_Source records_

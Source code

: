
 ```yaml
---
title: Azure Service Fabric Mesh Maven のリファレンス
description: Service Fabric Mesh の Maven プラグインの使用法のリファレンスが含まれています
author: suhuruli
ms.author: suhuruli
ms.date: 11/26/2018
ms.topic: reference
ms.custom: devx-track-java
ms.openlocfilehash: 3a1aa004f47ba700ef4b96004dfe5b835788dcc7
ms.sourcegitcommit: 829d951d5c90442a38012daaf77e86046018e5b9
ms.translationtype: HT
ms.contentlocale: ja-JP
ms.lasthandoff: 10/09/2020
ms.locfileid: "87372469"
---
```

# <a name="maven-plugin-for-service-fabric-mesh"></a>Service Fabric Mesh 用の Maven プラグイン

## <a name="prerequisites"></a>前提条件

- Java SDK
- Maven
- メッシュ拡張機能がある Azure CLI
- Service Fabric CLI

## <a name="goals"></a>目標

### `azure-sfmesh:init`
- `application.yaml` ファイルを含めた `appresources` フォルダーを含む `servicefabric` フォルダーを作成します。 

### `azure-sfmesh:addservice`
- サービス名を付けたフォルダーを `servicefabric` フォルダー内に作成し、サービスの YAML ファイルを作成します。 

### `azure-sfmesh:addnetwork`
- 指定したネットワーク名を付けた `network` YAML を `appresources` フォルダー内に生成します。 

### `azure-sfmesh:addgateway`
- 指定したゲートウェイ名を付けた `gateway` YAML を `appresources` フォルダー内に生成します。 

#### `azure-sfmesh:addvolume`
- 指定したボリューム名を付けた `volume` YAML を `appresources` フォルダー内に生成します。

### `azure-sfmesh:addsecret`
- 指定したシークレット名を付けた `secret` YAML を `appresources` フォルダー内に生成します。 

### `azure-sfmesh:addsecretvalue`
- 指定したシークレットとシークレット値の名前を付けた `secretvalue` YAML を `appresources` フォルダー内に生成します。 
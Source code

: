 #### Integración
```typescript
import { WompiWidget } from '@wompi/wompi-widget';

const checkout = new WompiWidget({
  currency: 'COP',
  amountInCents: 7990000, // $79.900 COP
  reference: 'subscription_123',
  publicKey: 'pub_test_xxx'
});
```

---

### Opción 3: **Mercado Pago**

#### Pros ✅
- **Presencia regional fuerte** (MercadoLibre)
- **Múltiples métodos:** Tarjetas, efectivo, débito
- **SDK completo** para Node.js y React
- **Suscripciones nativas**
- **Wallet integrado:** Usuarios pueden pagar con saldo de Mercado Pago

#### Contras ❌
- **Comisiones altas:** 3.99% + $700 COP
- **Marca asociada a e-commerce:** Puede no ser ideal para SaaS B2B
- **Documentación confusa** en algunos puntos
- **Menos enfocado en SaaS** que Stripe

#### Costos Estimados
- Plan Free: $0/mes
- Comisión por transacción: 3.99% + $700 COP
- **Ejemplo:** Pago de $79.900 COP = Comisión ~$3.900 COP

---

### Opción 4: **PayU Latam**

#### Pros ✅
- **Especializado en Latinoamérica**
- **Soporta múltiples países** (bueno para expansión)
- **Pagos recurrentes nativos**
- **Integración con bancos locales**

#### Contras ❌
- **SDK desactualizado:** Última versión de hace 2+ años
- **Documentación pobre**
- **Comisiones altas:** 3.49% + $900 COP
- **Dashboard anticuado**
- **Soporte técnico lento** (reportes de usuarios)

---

_What is required_
For every line above that includes the word "altas", return the line.

_Response_
- **Comisiones altas:** 3.99% + $700 COP
- **Comisiones altas:** 3.49% + $900 COP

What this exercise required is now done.